The argument being made by a small but growing number of voices is blunt. Certain West and Central African kingdoms and intermediaries participated in capturing, selling, and profiting from enslaved Africans. That participation, they argue, was not incidental. It was part of the machinery that allowed the trade to function at scale. From that perspective, the diaspora’s historical claim is not only against Europe and the Americas, but also against parts of Africa that benefited materially at the time.
Push that argument forward into the present, and it becomes even sharper. Modern African nations now have formal governments, national budgets, and access to international financial systems. They are no longer pre-colonial polities operating under external pressure alone. So, the claim goes, if reparations are about acknowledging harm and redistributing resources to address historical injustice, then African governments could, in theory, allocate funds or create programs directed toward the global Black diaspora.
Supporters of this view frame it as shared accountability. They argue that moral consistency demands a full accounting of all actors involved in the trade, not a selective one. If profit was made on human lives, they say, then responsibility should follow profit, regardless of geography.
But this argument runs into immediate and serious challenges.
First is the issue of continuity. The kingdoms and entities that participated in the slave trade are not the same as the modern nation-states that exist today. Colonialism redrew borders, dismantled political systems, and imposed entirely new structures. Holding present-day governments accountable for the actions of pre-colonial entities raises difficult questions about legal and moral inheritance.
Second is the scale of exploitation. While some African intermediaries did profit, the overwhelming economic gains of the slave trade flowed to European powers and plantation economies in the Americas. Those systems industrialized human bondage and extracted generational wealth on a level that dwarfed local participation. Critics of the reparations-from-Africa argument say focusing on African contributions risks diluting the primary responsibility of those who built and sustained the global system of slavery.
Third is capacity. Many African countries today face significant economic challenges, including debt burdens, infrastructure gaps, and development needs. The idea that it would be “nothing” for governments to allocate reparations funds is heavily contested. Budgets are often constrained, and competing priorities like healthcare, education, and economic development already stretch resources thin.
There is also a philosophical divide about what reparations are meant to achieve. For many advocates, reparations are tied to systems of racial hierarchy and exploitation that continued long after slavery formally ended, particularly in the United States and Europe. From that angle, the responsibility is linked not just to the historical act of enslavement, but to the enduring structures that followed.

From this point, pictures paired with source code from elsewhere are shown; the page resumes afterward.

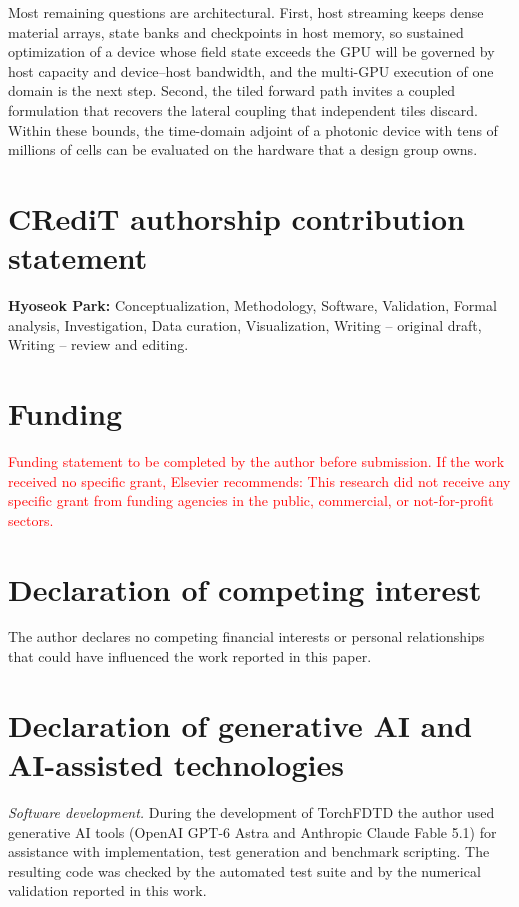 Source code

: \documentclass[preprint,11pt]{elsarticle}
\newcommand{\authorcheck}[1]{\textcolor{red}{#1}}
\begin{document}
Most remaining questions are architectural. First, host streaming keeps dense material arrays, state banks and checkpoints in host memory, so sustained optimization of a device whose field state exceeds the GPU will be governed by host capacity and device--host bandwidth, and the multi-GPU execution of one domain is the next step. Second, the tiled forward path invites a coupled formulation that recovers the lateral coupling that independent tiles discard. Within these bounds, the time-domain adjoint of a photonic device with tens of millions of cells can be evaluated on the hardware that a design group owns.

\section*{CRediT authorship contribution statement}

\textbf{Hyoseok Park:} Conceptualization, Methodology, Software, Validation, Formal analysis, Investigation, Data curation, Visualization, Writing -- original draft, Writing -- review and editing.

\section*{Funding}

\authorcheck{Funding statement to be completed by the author before submission. If the work received no specific grant, Elsevier recommends: This research did not receive any specific grant from funding agencies in the public, commercial, or not-for-profit sectors.}

\section*{Declaration of competing interest}

The author declares no competing financial interests or personal relationships that could have influenced the work reported in this paper.

\section*{Declaration of generative AI and AI-assisted technologies}

\textit{Software development.} During the development of TorchFDTD the author used generative AI tools (OpenAI GPT-6 Astra and Anthropic Claude Fable 5.1) for assistance with implementation, test generation and benchmark scripting. The resulting code was checked by the automated test suite and by the numerical validation reported in this work.
\end{document}
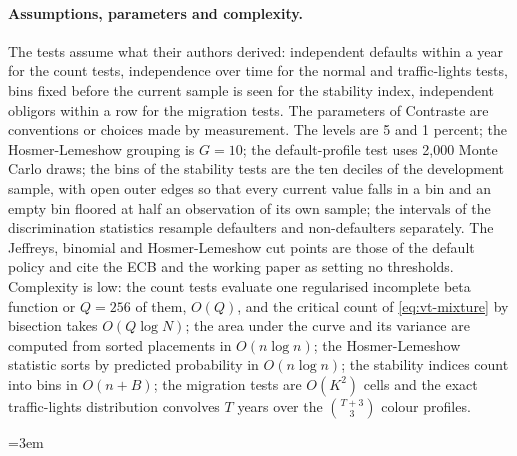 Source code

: \paragraph{Assumptions, parameters and complexity.} The tests assume what their authors derived: independent defaults within a year for the count tests, independence over time for the normal and
traffic-lights tests, bins fixed before the current sample is seen for the stability index, independent obligors within a row for the migration tests. The parameters of Contraste are conventions or choices made by
measurement. The levels are 5 and 1 percent; the Hosmer-Lemeshow grouping is $G=10$; the default-profile test uses 2,000 Monte Carlo draws; the bins of the stability tests are the ten deciles of the development
sample, with open outer edges so that every current value falls in a bin and an empty bin floored at half an observation of its own sample; the intervals of the discrimination statistics resample defaulters and
non-defaulters separately. The Jeffreys, binomial and Hosmer-Lemeshow cut points are those of the default policy and cite the ECB and the working paper as setting no thresholds. Complexity is low: the count tests
evaluate one regularised incomplete beta function or $Q=256$ of them, $O(Q)$, and the critical count of \cref{eq:vt-mixture} by bisection takes $O(Q\log N)$; the area under the curve and its variance are computed from
sorted placements in $O(n\log n)$; the Hosmer-Lemeshow statistic sorts by predicted probability in $O(n\log n)$; the stability indices count into bins in $O(n+B)$; the migration tests are $O(K^2)$ cells and the exact
traffic-lights distribution convolves $T$ years over the $\binom{T+3}{3}$ colour profiles.

\begingroup\emergencystretch=3em
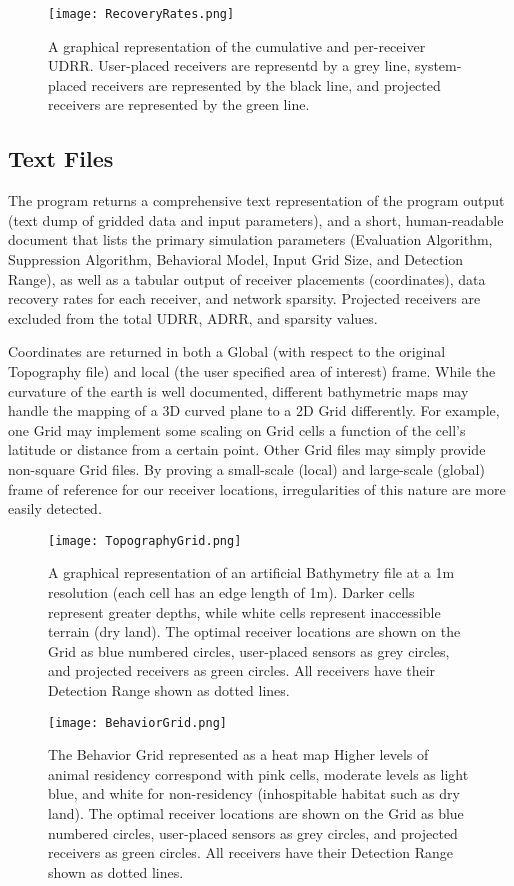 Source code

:\begin{figure}[ht]
	\texttt{[image: RecoveryRates.png]}
	\caption{\label{recoveryGraph} A graphical representation of the cumulative and per-receiver UDRR.  User-placed receivers are representd by a grey line, system-placed receivers are represented by the black line, and projected receivers are represented by the green line.} 
\end{figure}

\subsection{Text Files}
The program returns a comprehensive text representation of the program output (text dump of gridded data and input parameters), and a short, human-readable document that lists the primary simulation parameters (Evaluation Algorithm, Suppression Algorithm, Behavioral Model, Input Grid Size, and Detection Range), as well as a tabular output of receiver placements (coordinates), data recovery rates for each receiver, and network sparsity.  Projected receivers are excluded from the total UDRR, ADRR, and sparsity values.

Coordinates are returned in both a Global (with respect to the original Topography file) and local (the user specified area of interest) frame.  While the curvature of the earth is well documented, different bathymetric maps may handle the mapping of a 3D curved plane to a 2D Grid differently.  For example, one Grid may implement some scaling on Grid cells a function of the cell's latitude or distance from a certain point.  Other Grid files may simply provide non-square Grid files.  By proving a small-scale (local) and large-scale (global) frame of reference for our receiver locations, irregularities of this nature are more easily detected.

\begin{figure}[ht]
	\texttt{[image: TopographyGrid.png]}
	\caption{A graphical representation of an artificial Bathymetry file at a 1m resolution (each cell has an edge length of 1m).  Darker cells represent greater depths, while white cells represent inaccessible terrain (dry land).  The optimal receiver locations are shown on the Grid as blue numbered circles, user-placed sensors as grey circles, and projected receivers as green circles.  All receivers have their Detection Range shown as dotted lines.\label{bathyGraph}}
\end{figure}

\begin{figure}[ht]
	\texttt{[image: BehaviorGrid.png]}
	\caption{The Behavior Grid represented as a heat map  Higher levels of animal residency correspond with pink cells, moderate levels as light blue, and white for non-residency (inhospitable habitat such as  dry land).  The optimal receiver locations are shown on the Grid as blue numbered circles, user-placed sensors as grey circles, and projected receivers as green circles.  All receivers have their Detection Range shown as dotted lines.\label{animalGraph}}
\end{figure}


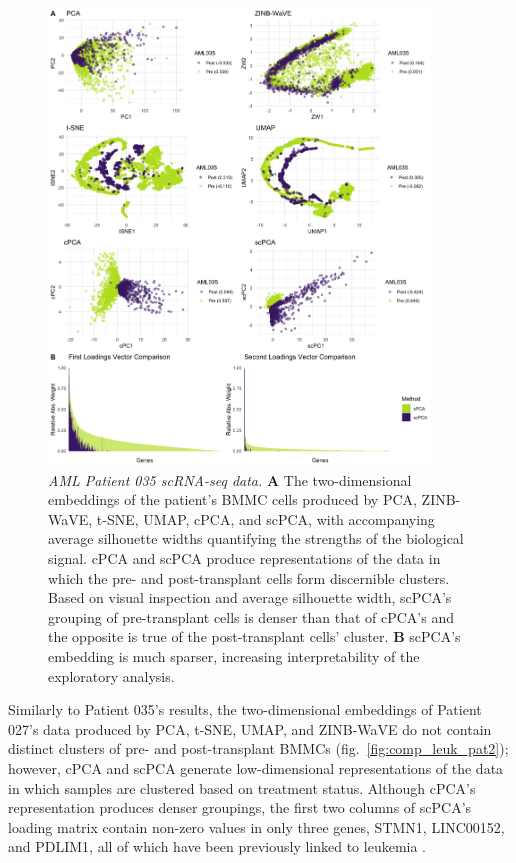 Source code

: \begin{figure}[!htbp]
  \centering
  \includegraphics[width=0.9\textwidth]{figures/aml035_results}
  \caption{{\em AML Patient 035 scRNA-seq data.} 
  \textbf{A} The two-dimensional embeddings of the patient's BMMC cells produced by PCA, ZINB-WaVE, t-SNE, UMAP, cPCA, and scPCA, with accompanying average silhouette widths quantifying the strengths of the biological signal. cPCA and scPCA produce representations of the data in which the pre- and post-transplant cells form discernible clusters. Based on visual inspection and average silhouette width, scPCA's grouping of pre-transplant cells is denser than that of cPCA's and the opposite is true of the post-transplant cells' cluster. \textbf{B} scPCA's embedding is much sparser, increasing interpretability of the exploratory analysis.}
  \label{fig:comp_leuk_pat1}
\end{figure}

Similarly to Patient 035's results, the two-dimensional embeddings of Patient 027's data produced by PCA, t-SNE, UMAP, and ZINB-WaVE do not contain distinct clusters of pre- and post-transplant BMMCs (fig.~\ref{fig:comp_leuk_pat2}); however, cPCA and scPCA generate low-dimensional representations of the data in which samples are clustered based on treatment status. Although cPCA's representation produces denser groupings, the first two columns of scPCA's loading matrix contain non-zero values in only three genes, STMN1, LINC00152, and PDLIM1, all of which have been previously linked to leukemia \cite{Machado-Neto2014,Zhang2019,Holleman2004}. 
\FloatBarrier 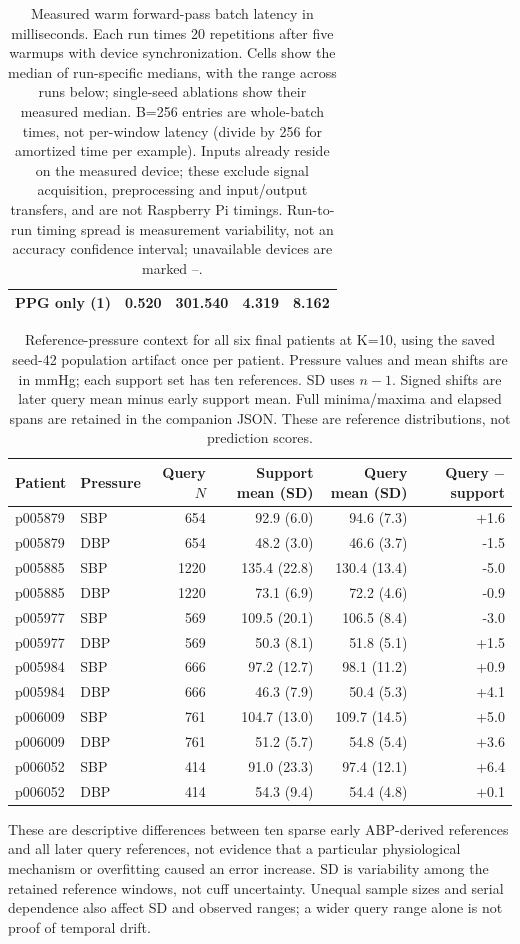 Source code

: \documentclass[11pt]{article}
\begin{document}
\begin{table}[!htbp]
\begin{tabular}{lrrrr}
PPG only (1) & 0.520 & 301.540 & 4.319 & 8.162\\
\bottomrule\end{tabular}
\caption{Measured warm forward-pass batch latency in milliseconds. Each run times 20 repetitions after five warmups with device synchronization. Cells show the median of run-specific medians, with the range across runs below; single-seed ablations show their measured median. B=256 entries are whole-batch times, not per-window latency (divide by 256 for amortized time per example). Inputs already reside on the measured device; these exclude signal acquisition, preprocessing and input/output transfers, and are not Raspberry Pi timings. Run-to-run timing spread is measurement variability, not an accuracy confidence interval; unavailable devices are marked --.}\end{table}
\begin{table}[!htbp]\centering\small
\begin{tabular}{llrrrr}\toprule
Patient & Pressure & Query $N$ & Support mean (SD) & Query mean (SD) & Query $-$ support\\\midrule
p005879 & SBP & 654 & 92.9 (6.0) & 94.6 (7.3) & +1.6\\
p005879 & DBP & 654 & 48.2 (3.0) & 46.6 (3.7) & -1.5\\
p005885 & SBP & 1220 & 135.4 (22.8) & 130.4 (13.4) & -5.0\\
p005885 & DBP & 1220 & 73.1 (6.9) & 72.2 (4.6) & -0.9\\
p005977 & SBP & 569 & 109.5 (20.1) & 106.5 (8.4) & -3.0\\
p005977 & DBP & 569 & 50.3 (8.1) & 51.8 (5.1) & +1.5\\
p005984 & SBP & 666 & 97.2 (12.7) & 98.1 (11.2) & +0.9\\
p005984 & DBP & 666 & 46.3 (7.9) & 50.4 (5.3) & +4.1\\
p006009 & SBP & 761 & 104.7 (13.0) & 109.7 (14.5) & +5.0\\
p006009 & DBP & 761 & 51.2 (5.7) & 54.8 (5.4) & +3.6\\
p006052 & SBP & 414 & 91.0 (23.3) & 97.4 (12.1) & +6.4\\
p006052 & DBP & 414 & 54.3 (9.4) & 54.4 (4.8) & +0.1\\
\bottomrule\end{tabular}
\caption{Reference-pressure context for all six final patients at K=10, using the saved seed-42 population artifact once per patient. Pressure values and mean shifts are in mmHg; each support set has ten references. SD uses $n-1$. Signed shifts are later query mean minus early support mean. Full minima/maxima and elapsed spans are retained in the companion JSON. These are reference distributions, not prediction scores.}\end{table}
These are descriptive differences between ten sparse early ABP-derived references and all later query references, not evidence that a particular physiological mechanism or overfitting caused an error increase. SD is variability among the retained reference windows, not cuff uncertainty. Unequal sample sizes and serial dependence also affect SD and observed ranges; a wider query range alone is not proof of temporal drift.\twocolumn
\end{document}
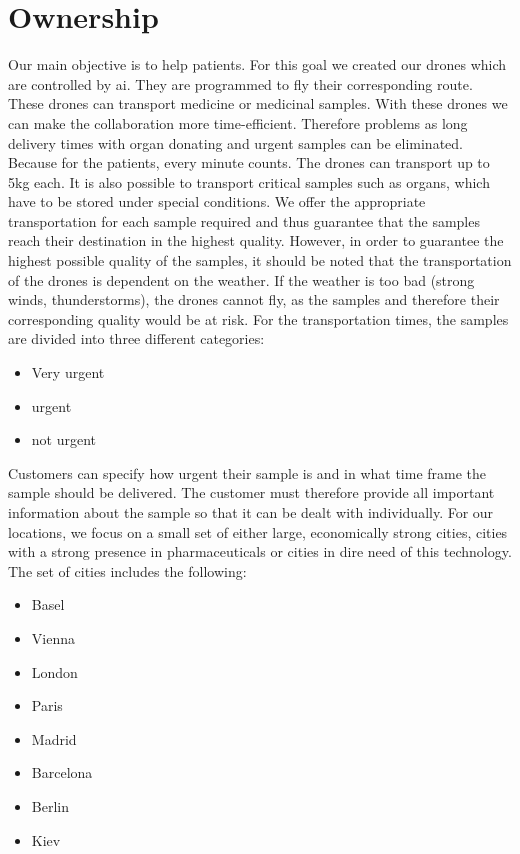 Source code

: \chapter{Ownership} \label{ownership}
Our main objective is to help patients. For this goal we created our drones which are controlled by \ac{ai}. They are programmed to fly their corresponding route. These drones can transport medicine or medicinal samples. With these drones we can make the collaboration more time-efficient. Therefore problems as long delivery times with organ donating and urgent samples can be eliminated. Because for the patients, every minute counts. The drones can transport up to 5kg each. It is also possible to transport critical samples such as organs, which have to be stored under special conditions. We offer the appropriate transportation for each sample required and thus guarantee that the samples reach their destination in the highest quality. However, in order to guarantee the highest possible quality of the samples, it should be noted that the transportation of the drones is dependent on the weather. If the weather is too bad (strong winds, thunderstorms), the drones cannot fly, as the samples and therefore their corresponding quality would be at risk. For the transportation times, the samples are divided into three different categories:
\begin{itemize}
  \item Very urgent
  \item urgent
  \item not urgent
\end{itemize}
Customers can specify how urgent their sample is and in what time frame the sample should be delivered. The customer must therefore provide all important information about the sample so that it can be dealt with individually.
\newline
\newline
For our locations, we focus on a small set of either large, economically strong cities, cities with a strong presence in pharmaceuticals or cities in dire need of this technology. The set of cities includes the following:
\begin{itemize}
  \item Basel
  \item Vienna
  \item London
  \item Paris
  \item Madrid
  \item Barcelona
  \item Berlin
  \item Kiev
\end{itemize}
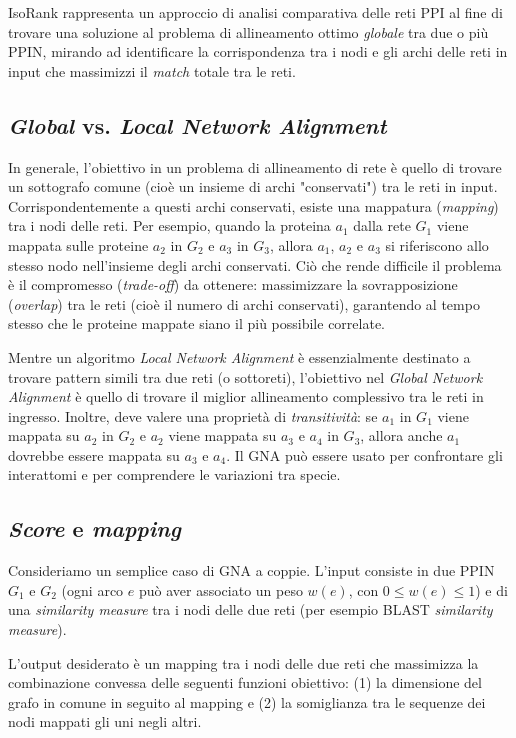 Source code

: \documentclass[11pt]{article}
\begin{document}
IsoRank rappresenta un approccio di analisi comparativa delle reti PPI al fine di trovare una soluzione al problema di allineamento ottimo \textit{globale} tra due o più PPIN, mirando ad identificare la corrispondenza tra i nodi e gli archi delle reti in input che massimizzi il \textit{match} totale tra le reti.

\subsection{\textit{Global} vs. \textit{Local Network Alignment}}
In generale, l'obiettivo in un problema di allineamento di rete è quello di trovare un sottografo comune (cioè un insieme di archi "conservati") tra le reti in input. Corrispondentemente a questi archi conservati, esiste una mappatura (\textit{mapping}) tra i nodi delle reti. Per esempio, quando la proteina $a_1$ dalla rete $G_1$ viene mappata sulle proteine $a_2$ in $G_2$ e $a_3$ in $G_3$, allora $a_1$, $a_2$ e $a_3$ si riferiscono allo stesso nodo nell'insieme degli archi conservati. Ciò che rende difficile il problema è il compromesso (\textit{trade-off}) da ottenere: massimizzare la sovrapposizione (\textit{overlap}) tra le reti (cioè il numero di archi conservati), garantendo al tempo stesso che le proteine mappate siano il più possibile correlate.

Mentre un algoritmo \textit{Local Network Alignment} è essenzialmente destinato a trovare pattern simili tra due reti (o sottoreti), l'obiettivo nel \textit{Global Network Alignment} è quello di trovare il miglior allineamento complessivo tra le reti in ingresso.
Inoltre, deve valere una proprietà di \textit{transitività}: se $a_1$ in $G_1$ viene mappata su $a_2$ in $G_2$ e $a_2$ viene mappata su $a_3$ e $a_4$ in $G_3$, allora anche $a_1$ dovrebbe essere mappata su $a_3$ e $a_4$. Il GNA può essere usato per confrontare gli interattomi e per comprendere le variazioni tra specie.

\subsection{\textit{Score} e \textit{mapping}}
Consideriamo un semplice caso di GNA a coppie. L'input consiste in due PPIN $G_1$ e $G_2$ (ogni arco $e$ può aver associato un peso $w(e)$, con $0\leq w(e) \leq1$) e di una \textit{similarity measure} tra i nodi delle due reti (per esempio BLAST \textit{similarity measure}).

L'output desiderato è un mapping tra i nodi delle due reti che massimizza la combinazione convessa delle seguenti funzioni obiettivo: (1) la dimensione del grafo in comune in seguito al mapping e (2) la somiglianza tra le sequenze dei nodi mappati gli uni negli altri.
\end{document}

Still, the conversation itself is revealing. It highlights a broader desire for a more complete reckoning with history, one that doesn’t flatten complexity or ignore uncomfortable truths. It also underscores the global nature of the African diaspora and the ongoing search for justice that crosses borders.
Whether the idea of African governments paying reparations gains traction or remains a fringe position, it forces a deeper question into the open: how should responsibility be distributed when history involves multiple actors, unequal power, and consequences that are still being felt centuries later?
That question doesn’t have an easy answer. But it isn’t going away.